An audience member shares their experience of the Music Man Project’s special night at the London Palladium.
Well, it was a night like no other. It was the night of Music Man David Stanley and tutor Jenny Hitchcock who presented Music is Magic and the musical “From the Asylum to the Palladium”.
The line-up was drawn from students who attend the Music Man Project sessions across South Essex and featured children from their client special schools: Kingsdown, St Nicholas and Glenwood. David and Jenny believe that regardless of any learning disability, difficulty or special educational need, everyone should have a chance to learn about music and it should be a fun and enjoyable learning experience.

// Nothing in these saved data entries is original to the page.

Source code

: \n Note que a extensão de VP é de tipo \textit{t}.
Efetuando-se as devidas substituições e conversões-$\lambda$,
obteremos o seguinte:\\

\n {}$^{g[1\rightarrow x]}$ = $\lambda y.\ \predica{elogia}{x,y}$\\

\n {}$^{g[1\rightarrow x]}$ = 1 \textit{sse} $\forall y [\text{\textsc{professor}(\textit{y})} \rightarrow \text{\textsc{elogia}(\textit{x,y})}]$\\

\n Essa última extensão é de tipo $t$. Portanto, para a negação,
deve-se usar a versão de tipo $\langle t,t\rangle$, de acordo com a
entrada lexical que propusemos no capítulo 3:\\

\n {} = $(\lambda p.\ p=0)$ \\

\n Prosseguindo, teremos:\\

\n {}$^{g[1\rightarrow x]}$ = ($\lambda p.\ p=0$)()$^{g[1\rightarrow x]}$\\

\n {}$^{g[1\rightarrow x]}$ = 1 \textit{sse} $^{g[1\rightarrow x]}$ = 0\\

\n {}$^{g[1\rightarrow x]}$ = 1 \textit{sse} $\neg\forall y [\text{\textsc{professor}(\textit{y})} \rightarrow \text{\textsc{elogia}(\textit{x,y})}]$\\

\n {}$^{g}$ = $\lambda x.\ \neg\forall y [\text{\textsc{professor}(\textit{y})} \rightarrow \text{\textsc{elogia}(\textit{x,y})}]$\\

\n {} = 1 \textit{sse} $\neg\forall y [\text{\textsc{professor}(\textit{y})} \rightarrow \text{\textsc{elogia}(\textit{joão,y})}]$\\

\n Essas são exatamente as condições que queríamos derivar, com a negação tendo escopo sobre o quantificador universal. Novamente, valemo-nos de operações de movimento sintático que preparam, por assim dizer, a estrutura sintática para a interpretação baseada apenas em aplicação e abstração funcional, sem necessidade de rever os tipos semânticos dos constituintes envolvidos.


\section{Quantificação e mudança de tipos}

The show was spectacular, with student stars singing, signing and playing original music and songs from The Music Man Project Songbook written by David Stanley with lyrics by Jenny Hitchcock.
Emotions ran high when the story from David’s “From the Asylum to the Palladium” was played out to the full house. It is the story of how not so long ago people were cast out for being different, having children out of wedlock, being poorly behaved, gay or mentally ill. These people were made to live in institutions in remote places surrounded by beautiful gardens. That was until Joe Dorado arrived from Spain and worked as a cleaner sweeping the floors in a large psychiatric hospital. He observed the conditions in which patients lived, with no privacy, no dignity and no personal possessions. He asked the question: “Would you wear someone else’s knickers?”.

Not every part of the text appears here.